Patent Publication Number: US-6669509-B2

Title: Watertight connector

Description:
BACKGROUND OF THE INVENTION 
     1. Field of the Invention 
     The present invention relates to a watertight connector. 
     2. Description of the Related Art 
     A known watertight connector has a ring-shaped seal mounted on the outer peripheral surface of a female housing. The female housing can be fit into a receptacle of a male connector so that a clearance between the inner peripheral surface of the receptacle and the outer peripheral surface of the female housing is held watertight by the seal. 
     A good watertight performance in a connector of this type requires the sealing surfaces of both housings to be smooth and a degree of resilient deformation of the sealing member needs to be uniform over the entire circumference. However, the sealing surface on the outer peripheral surface of the female housing may not necessarily be smooth depending on the inner construction of the female housing.
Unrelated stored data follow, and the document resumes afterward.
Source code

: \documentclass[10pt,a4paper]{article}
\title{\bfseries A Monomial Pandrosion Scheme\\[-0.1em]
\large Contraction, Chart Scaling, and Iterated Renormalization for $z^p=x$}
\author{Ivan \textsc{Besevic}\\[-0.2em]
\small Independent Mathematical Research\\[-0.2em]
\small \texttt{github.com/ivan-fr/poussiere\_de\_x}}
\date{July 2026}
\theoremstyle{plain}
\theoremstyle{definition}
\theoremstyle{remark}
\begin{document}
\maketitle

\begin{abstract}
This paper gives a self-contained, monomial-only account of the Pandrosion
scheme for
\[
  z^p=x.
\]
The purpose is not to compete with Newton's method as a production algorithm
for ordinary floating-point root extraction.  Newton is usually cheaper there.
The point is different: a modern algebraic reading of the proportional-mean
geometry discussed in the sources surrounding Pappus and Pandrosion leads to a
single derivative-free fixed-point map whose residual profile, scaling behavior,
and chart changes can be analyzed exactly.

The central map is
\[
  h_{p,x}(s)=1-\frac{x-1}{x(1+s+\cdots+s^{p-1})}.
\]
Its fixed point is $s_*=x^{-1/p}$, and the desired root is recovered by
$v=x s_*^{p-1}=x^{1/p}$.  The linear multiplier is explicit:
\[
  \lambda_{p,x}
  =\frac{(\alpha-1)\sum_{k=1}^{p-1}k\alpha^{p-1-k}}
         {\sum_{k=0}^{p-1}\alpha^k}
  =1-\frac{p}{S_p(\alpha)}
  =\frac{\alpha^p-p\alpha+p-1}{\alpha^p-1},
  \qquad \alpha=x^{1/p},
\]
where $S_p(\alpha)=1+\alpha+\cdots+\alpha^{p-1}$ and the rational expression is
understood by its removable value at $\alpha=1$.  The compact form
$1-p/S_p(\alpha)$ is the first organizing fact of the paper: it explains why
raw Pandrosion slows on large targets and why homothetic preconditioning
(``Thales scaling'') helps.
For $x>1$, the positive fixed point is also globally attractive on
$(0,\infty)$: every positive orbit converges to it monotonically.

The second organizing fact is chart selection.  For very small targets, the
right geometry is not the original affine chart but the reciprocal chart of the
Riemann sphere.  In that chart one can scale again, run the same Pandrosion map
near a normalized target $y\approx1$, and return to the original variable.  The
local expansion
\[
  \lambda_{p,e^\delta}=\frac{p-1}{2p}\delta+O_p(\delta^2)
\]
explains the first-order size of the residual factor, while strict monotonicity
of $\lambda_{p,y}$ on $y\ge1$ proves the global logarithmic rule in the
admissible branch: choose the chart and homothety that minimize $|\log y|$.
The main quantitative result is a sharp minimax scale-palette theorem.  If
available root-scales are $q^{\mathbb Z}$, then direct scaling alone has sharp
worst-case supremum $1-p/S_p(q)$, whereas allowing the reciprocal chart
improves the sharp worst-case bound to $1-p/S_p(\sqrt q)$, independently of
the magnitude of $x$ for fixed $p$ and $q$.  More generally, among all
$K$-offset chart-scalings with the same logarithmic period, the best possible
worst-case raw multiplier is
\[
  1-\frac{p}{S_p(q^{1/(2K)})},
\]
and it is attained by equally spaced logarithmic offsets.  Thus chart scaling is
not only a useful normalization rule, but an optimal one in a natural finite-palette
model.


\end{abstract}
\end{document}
For example, resiliently deflectable locks may be formed along the inner wall surfaces of the cavities in the female housing for locking the female terminal fittings in the cavities. The sealing surface may be defined in an area having a back-to-back relationship with the locks and may be located behind the locks. The thickness between the inner surface of the cavity and the corresponding outer peripheral surface of the housing is the sum of the thickness of the lock, the thickness of the deformation permitting space for the lock and the thickness of the wall on the side of the deformation permitting space opposite the lock. Thus, portions of the wall of the housing near the deformation permitting space and the lock are likely to be very thick, and these thick portions of the walls are likely to include the sealing surface on the outer periphery of the female housing. 
     A deformation called a “sink mark” often occurs during the resin molding of a thick part. Thus, a “sink mark” is likely to be formed at part of the sealing surface along the thick area of the wall, and that part of the sealing surface may not be smooth., 
     The present invention was developed in view of the above problem and an object thereof is to prevent a deformation of a sealing surface resulting from formation of a “sink mark” during resin molding. 
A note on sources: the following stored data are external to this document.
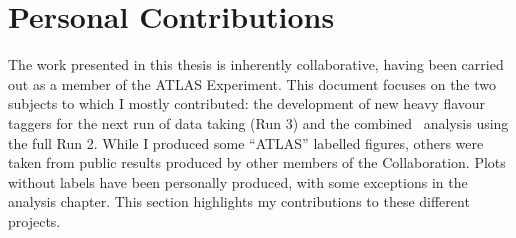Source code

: \chapter*{\color{oxfordblue} Personal Contributions}

The work presented in this thesis is inherently collaborative, having been carried out as a member of the ATLAS Experiment. This document focuses on the two subjects to which I mostly contributed: the development of new heavy flavour taggers for the next run of data taking (Run 3) and the combined \vhbc\ analysis using the full Run 2. While I produced some ``ATLAS'' labelled figures, others were taken from public results produced by other members of the Collaboration. Plots without labels have been personally produced, with some exceptions in the analysis chapter. This section highlights my contributions to these different projects.

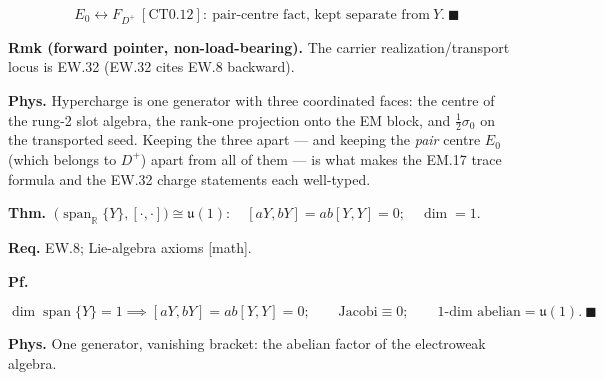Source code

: \begin{theorem}
\[
\quad E_0\leftrightarrow F_{D^+}\ [\mathrm{CT0.12}]:\ \text{pair-centre fact, kept separate from}\ Y.\ \blacksquare
\]

\textbf{Rmk (forward pointer, non-load-bearing).} The carrier realization/transport locus is EW.32 (EW.32 cites EW.8 backward).

\textbf{Phys.} Hypercharge is one generator with three coordinated faces: the centre of the rung-2 slot algebra, the rank-one projection onto the EM block, and $\tfrac12\sigma_0$ on the transported seed. Keeping the three apart — and keeping the \textit{pair} centre $E_0$ (which belongs to $D^+$) apart from all of them — is what makes the EM.17 trace formula and the EW.32 charge statements each well-typed.

\end{theorem}

\begin{theorem}\label{tag:EW-9}
\textbf{Thm.} $\ \bigl(\operatorname{span}_{\mathbb R}\{Y\},[\cdot,\cdot]\bigr)\cong\mathfrak u(1):\quad[aY,bY]=ab[Y,Y]=0;\quad\dim=1.$

\textbf{Req.} EW.8; Lie-algebra axioms [math].

\textbf{Pf.}

\[
\dim\operatorname{span}\{Y\}=1\implies[aY,bY]=ab[Y,Y]=0;\qquad\text{Jacobi}\equiv0;\qquad
1\text{-dim abelian}=\mathfrak u(1).\ \blacksquare
\]

\textbf{Phys.} One generator, vanishing bracket: the abelian factor of the electroweak algebra.

\end{theorem}

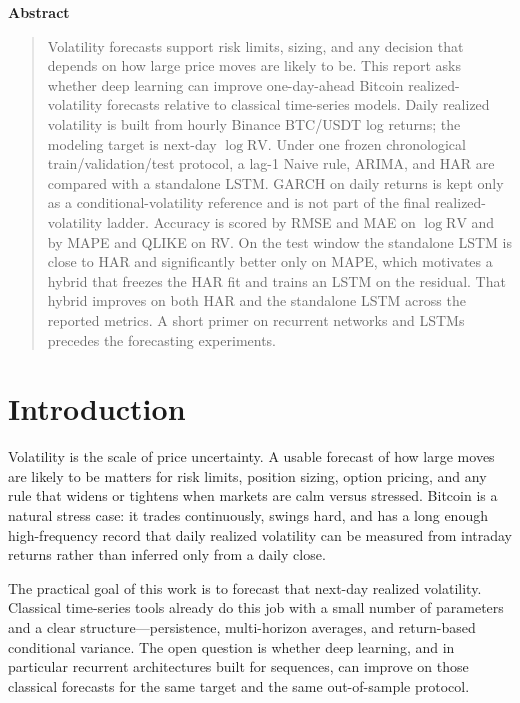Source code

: \documentclass[12pt]{article}
\begin{document}
\thispagestyle{empty}
\begin{center}
{\Large\bfseries Abstract}
\end{center}
\vspace{1.25em}
\begin{quote}
\noindent
Volatility forecasts support risk limits, sizing, and any decision that depends on how large price moves are likely to be.
This report asks whether deep learning can improve one-day-ahead Bitcoin realized-volatility forecasts relative to classical time-series models.
Daily realized volatility is built from hourly Binance BTC/USDT log returns; the modeling target is next-day \(\log\mathrm{RV}\).
Under one frozen chronological train/validation/test protocol, a lag-1 Naive rule, ARIMA, and HAR are compared with a standalone LSTM.
GARCH on daily returns is kept only as a conditional-volatility reference and is not part of the final realized-volatility ladder.
Accuracy is scored by RMSE and MAE on \(\log\mathrm{RV}\) and by MAPE and QLIKE on RV.
On the test window the standalone LSTM is close to HAR and significantly better only on MAPE, which motivates a hybrid that freezes the HAR fit and trains an LSTM on the residual.
That hybrid improves on both HAR and the standalone LSTM across the reported metrics.
A short primer on recurrent networks and LSTMs precedes the forecasting experiments.
\end{quote}
\clearpage

\tableofcontents
\clearpage

\section{Introduction}
Volatility is the scale of price uncertainty. A usable forecast of how large moves are likely to be matters for risk limits, position sizing, option pricing, and any rule that widens or tightens when markets are calm versus stressed.
Bitcoin is a natural stress case: it trades continuously, swings hard, and has a long enough high-frequency record that daily realized volatility can be measured from intraday returns rather than inferred only from a daily close.

The practical goal of this work is to forecast that next-day realized volatility.
Classical time-series tools already do this job with a small number of parameters and a clear structure---persistence, multi-horizon averages, and return-based conditional variance.
The open question is whether deep learning, and in particular recurrent architectures built for sequences, can improve on those classical forecasts for the same target and the same out-of-sample protocol.
\end{document}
     SUMMARY OF THE INVENTION 
     The invention is directed to a watertight connector constructed such that a clearance between a sealing surface on the outer peripheral surface of a housing made of a synthetic resin and the inner peripheral surface of a mating connector can be sealed by a sealing member. The connector has at least one cavity formed in the housing for receiving at least one terminal fitting. At least one lock is arranged along an inner wall surface of the cavity for preventing the corresponding terminal fitting from coming out. The lock is arranged along an inner wall surface of the cavity that has a back-to-back relationship with the sealing surface and preferably is spaced from or before the sealing surface along the longitudinal direction of the watertight connector. At least one cut-away portion or channel is formed in a wall portion between the sealing surface and the inner wall surfaces of the cavity that has a back-to-back relationship with the sealing surface by cutting the inner wall surface of the cavity. Thus, even if the wall is thick, a “sink mark” is not likely to be formed when the connector housing is molded by the mold and a deformation of the sealing surface resulting from the “sink mark” can be prevented. 
     Preferably, the channels are formed along the widthwise left and right edges of the inner wall surfaces of the cavities having a back-to-back relationship with the sealing surface. 
     Mold-removal slits preferably are formed at the opposite sides of the locks by removing a mold when the connector housing is molded. The channels and the mold-removal slits preferably communicate with each other. The channels are wider than the mold-removal slits. Thus, the mold for forming the channels can be wider and stronger. 
     A mating connector preferably can be pulled into the connector housing and connected therewith by a cam action of a cam mechanism when a lever on the watertight connector is rotated. 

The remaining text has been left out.